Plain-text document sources
————————
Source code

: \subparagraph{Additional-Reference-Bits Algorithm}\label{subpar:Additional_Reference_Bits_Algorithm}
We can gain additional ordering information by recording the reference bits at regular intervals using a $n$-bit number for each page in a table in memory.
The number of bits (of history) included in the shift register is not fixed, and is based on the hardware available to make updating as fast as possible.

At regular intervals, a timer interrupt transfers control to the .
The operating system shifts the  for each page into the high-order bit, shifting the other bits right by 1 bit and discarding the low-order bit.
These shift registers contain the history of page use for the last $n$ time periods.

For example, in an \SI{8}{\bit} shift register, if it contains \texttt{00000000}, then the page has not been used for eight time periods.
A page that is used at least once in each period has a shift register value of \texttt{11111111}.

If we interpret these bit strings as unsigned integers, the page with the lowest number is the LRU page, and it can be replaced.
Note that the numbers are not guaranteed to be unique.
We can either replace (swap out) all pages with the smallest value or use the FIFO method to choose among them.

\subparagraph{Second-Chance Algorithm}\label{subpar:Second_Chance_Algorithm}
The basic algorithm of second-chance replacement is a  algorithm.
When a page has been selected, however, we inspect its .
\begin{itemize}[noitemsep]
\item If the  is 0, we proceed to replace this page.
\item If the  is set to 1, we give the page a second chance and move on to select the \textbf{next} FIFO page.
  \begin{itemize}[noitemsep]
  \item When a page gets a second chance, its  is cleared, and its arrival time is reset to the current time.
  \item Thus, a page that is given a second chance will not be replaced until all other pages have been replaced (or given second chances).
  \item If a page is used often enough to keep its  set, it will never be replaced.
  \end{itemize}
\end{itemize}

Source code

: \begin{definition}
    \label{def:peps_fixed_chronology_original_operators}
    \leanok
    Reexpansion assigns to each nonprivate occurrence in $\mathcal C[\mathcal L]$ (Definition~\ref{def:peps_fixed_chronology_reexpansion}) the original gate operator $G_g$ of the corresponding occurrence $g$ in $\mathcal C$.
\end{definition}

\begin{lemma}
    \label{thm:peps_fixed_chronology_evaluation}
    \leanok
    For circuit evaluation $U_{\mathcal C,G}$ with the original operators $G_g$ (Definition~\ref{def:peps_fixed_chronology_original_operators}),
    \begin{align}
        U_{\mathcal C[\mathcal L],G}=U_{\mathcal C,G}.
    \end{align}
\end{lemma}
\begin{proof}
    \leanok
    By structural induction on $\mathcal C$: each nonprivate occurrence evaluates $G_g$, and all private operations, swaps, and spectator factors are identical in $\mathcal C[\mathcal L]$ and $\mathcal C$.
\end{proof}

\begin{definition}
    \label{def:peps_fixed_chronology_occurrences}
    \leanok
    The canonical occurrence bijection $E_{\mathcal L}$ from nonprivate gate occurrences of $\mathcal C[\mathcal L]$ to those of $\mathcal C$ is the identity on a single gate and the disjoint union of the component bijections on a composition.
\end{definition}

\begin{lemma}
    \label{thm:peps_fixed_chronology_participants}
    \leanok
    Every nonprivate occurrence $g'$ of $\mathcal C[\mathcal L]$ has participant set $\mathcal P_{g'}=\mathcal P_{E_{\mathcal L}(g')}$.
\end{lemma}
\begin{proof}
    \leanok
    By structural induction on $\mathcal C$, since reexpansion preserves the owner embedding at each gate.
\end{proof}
————————
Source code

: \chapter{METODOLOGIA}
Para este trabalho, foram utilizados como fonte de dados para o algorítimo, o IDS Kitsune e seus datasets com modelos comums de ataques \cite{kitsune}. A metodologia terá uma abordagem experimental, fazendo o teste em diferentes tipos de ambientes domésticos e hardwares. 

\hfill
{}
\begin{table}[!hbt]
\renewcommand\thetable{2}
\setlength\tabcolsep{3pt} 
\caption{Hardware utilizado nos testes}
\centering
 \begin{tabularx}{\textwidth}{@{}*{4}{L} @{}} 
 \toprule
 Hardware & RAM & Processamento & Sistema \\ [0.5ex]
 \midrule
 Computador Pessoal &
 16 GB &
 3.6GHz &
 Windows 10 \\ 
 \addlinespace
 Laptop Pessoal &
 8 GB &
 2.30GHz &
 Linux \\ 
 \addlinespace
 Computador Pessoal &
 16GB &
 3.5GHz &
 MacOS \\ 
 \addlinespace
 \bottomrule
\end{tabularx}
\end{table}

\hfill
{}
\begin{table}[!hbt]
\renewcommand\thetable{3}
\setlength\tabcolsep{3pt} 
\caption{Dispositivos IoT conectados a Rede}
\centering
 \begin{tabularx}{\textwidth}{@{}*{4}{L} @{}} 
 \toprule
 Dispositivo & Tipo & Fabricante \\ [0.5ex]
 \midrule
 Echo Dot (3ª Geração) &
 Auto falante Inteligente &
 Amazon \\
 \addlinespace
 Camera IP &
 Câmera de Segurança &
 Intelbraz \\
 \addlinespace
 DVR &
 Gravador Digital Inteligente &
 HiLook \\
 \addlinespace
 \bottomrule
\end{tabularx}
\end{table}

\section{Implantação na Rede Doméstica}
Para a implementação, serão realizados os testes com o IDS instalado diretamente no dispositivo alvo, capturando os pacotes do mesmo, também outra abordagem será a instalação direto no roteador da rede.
————————
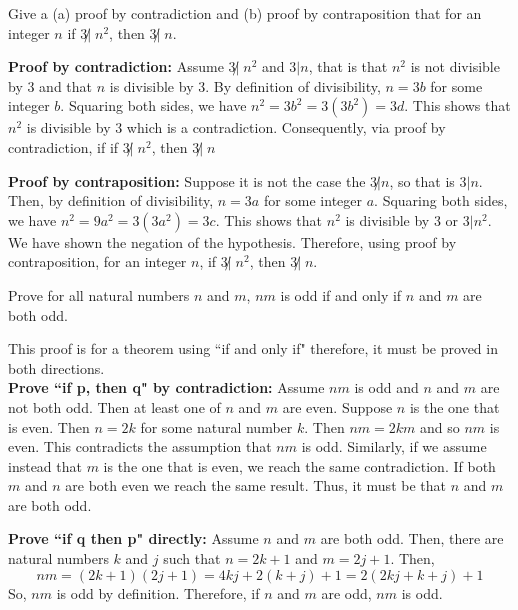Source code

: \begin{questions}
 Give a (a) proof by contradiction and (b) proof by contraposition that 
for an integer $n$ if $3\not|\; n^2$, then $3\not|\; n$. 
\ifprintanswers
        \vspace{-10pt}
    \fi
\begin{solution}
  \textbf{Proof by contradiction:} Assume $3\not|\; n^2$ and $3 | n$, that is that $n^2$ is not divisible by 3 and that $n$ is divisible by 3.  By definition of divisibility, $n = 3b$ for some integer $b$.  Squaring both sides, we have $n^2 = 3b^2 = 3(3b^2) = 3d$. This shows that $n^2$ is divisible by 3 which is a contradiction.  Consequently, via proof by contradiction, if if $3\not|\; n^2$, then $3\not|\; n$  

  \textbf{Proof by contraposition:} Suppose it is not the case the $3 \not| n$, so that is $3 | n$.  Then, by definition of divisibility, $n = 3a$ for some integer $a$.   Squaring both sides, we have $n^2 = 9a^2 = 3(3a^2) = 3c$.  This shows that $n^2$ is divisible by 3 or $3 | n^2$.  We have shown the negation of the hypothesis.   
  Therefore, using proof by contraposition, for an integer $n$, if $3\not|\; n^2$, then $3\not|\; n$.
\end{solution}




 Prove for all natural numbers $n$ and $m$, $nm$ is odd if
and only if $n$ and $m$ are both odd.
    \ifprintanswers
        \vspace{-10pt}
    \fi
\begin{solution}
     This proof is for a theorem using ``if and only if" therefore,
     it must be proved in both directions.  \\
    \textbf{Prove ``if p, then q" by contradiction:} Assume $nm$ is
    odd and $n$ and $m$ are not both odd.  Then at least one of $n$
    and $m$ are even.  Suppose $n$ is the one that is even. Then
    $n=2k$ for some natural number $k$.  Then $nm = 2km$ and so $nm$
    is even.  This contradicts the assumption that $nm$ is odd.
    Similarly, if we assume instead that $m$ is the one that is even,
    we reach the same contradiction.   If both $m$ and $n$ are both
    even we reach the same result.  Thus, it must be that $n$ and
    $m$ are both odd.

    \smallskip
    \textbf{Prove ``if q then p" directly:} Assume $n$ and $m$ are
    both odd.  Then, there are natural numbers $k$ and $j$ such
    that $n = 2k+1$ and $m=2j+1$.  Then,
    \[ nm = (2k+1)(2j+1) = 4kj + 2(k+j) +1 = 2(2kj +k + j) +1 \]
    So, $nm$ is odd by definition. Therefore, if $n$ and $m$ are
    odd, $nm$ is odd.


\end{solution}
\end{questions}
————————
Task requirements
Please give back, exactly as it stands above, the stretch from the line with "Assume $nm$ is" through the line with "odd, $nm$ is odd.", and no line outside it.

Answer box
    \textbf{Prove ``if p, then q" by contradiction:} Assume $nm$ is
    odd and $n$ and $m$ are not both odd.  Then at least one of $n$
    and $m$ are even.  Suppose $n$ is the one that is even. Then
    $n=2k$ for some natural number $k$.  Then $nm = 2km$ and so $nm$
    is even.  This contradicts the assumption that $nm$ is odd.
    Similarly, if we assume instead that $m$ is the one that is even,
    we reach the same contradiction.   If both $m$ and $n$ are both
    even we reach the same result.  Thus, it must be that $n$ and
    $m$ are both odd.

    \smallskip
    \textbf{Prove ``if q then p" directly:} Assume $n$ and $m$ are
    both odd.  Then, there are natural numbers $k$ and $j$ such
    that $n = 2k+1$ and $m=2j+1$.  Then,
    \[ nm = (2k+1)(2j+1) = 4kj + 2(k+j) +1 = 2(2kj +k + j) +1 \]
    So, $nm$ is odd by definition. Therefore, if $n$ and $m$ are
    odd, $nm$ is odd.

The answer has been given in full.